Is it possible to make it a runtime option?

[udosteinberg]

Sure, but it would inflate the binary because the code would have to include both vTLB versions. We could then even go as far as using the 2-level vTLB for VMs with HPA below 4GB and the 3-level vTLB for those with HPA above 4GB. I'm reluctant to do that because it results in non-deterministic VM performance for all sorts of benchmarks.

[blitz]

On 08/03/2013 01:51 AM, Udo Steinberg wrote:

Sure, but it would inflate the binary because the code would have to
include both vTLB versions.

It would be nice, if NOVA Just Works™ even on old boxes.
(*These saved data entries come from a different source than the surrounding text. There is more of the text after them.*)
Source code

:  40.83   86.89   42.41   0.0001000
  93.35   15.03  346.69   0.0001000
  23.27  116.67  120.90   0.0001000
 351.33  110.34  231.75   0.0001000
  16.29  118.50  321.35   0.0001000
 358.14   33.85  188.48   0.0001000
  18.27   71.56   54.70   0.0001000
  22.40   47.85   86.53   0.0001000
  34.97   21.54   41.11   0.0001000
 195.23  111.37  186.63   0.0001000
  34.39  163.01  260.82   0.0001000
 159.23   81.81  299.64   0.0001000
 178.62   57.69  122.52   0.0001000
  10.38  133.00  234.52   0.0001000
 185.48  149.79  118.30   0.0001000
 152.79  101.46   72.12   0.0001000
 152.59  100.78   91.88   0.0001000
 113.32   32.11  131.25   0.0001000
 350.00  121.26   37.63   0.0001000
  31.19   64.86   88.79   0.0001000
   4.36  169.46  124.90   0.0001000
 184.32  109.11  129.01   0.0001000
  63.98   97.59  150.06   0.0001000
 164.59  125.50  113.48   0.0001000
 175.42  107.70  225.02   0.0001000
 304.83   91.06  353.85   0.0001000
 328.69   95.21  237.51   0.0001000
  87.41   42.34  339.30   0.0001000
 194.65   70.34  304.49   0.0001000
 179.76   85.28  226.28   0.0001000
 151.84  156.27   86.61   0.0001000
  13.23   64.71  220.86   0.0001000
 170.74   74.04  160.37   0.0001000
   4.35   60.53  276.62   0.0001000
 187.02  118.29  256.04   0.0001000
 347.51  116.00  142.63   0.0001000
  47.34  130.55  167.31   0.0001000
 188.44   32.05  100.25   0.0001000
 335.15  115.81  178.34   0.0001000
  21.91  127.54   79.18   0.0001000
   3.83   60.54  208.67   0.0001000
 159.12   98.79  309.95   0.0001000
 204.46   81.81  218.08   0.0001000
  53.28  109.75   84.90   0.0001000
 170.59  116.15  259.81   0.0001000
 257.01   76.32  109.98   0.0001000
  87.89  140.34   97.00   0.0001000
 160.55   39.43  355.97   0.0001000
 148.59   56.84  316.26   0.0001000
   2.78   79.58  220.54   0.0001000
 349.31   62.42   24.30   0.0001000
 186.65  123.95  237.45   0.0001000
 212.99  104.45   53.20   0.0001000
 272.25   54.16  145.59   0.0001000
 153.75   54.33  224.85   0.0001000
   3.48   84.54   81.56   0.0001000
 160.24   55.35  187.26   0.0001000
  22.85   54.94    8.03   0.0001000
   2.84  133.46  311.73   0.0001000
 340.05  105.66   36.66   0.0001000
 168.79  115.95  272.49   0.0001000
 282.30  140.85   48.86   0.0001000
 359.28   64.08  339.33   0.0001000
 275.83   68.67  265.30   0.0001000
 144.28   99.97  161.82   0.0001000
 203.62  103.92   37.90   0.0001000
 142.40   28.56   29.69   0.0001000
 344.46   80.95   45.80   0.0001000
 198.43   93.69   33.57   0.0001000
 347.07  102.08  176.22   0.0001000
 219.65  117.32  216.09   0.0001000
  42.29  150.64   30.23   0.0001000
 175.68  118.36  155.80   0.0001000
Maybe have the
slow (but working) variant be the default and print a big warning that
you can switch to a faster version with restrictions with a compiler switch?

Julian

[parthy]

It's not that you can't use NOVA on those machines ;) You just cannot assign memory beyond 4GiB (physical) to the guest. It is a limitation that you can circumvent, but not a killer. So to me it would make sense to do it the other way round: Only have a special case if you want to compile NOVA for the use on such an older machine with >4GiB RAM. Maybe you could have a compile switch saying "build and use both both vTLB versions"? With that, the default version advocated by the README would still be deterministic in this sense, but if you choose to overcome the limitation, you get to use higher addresses and only pay the performance overhead where necessary, but have to compile the kernel differently.

[blitz]

It only works if a) the box has no memory beyond 4G or b) the userspace is aware of this limitation and will not use memory beyond 4G for VMs.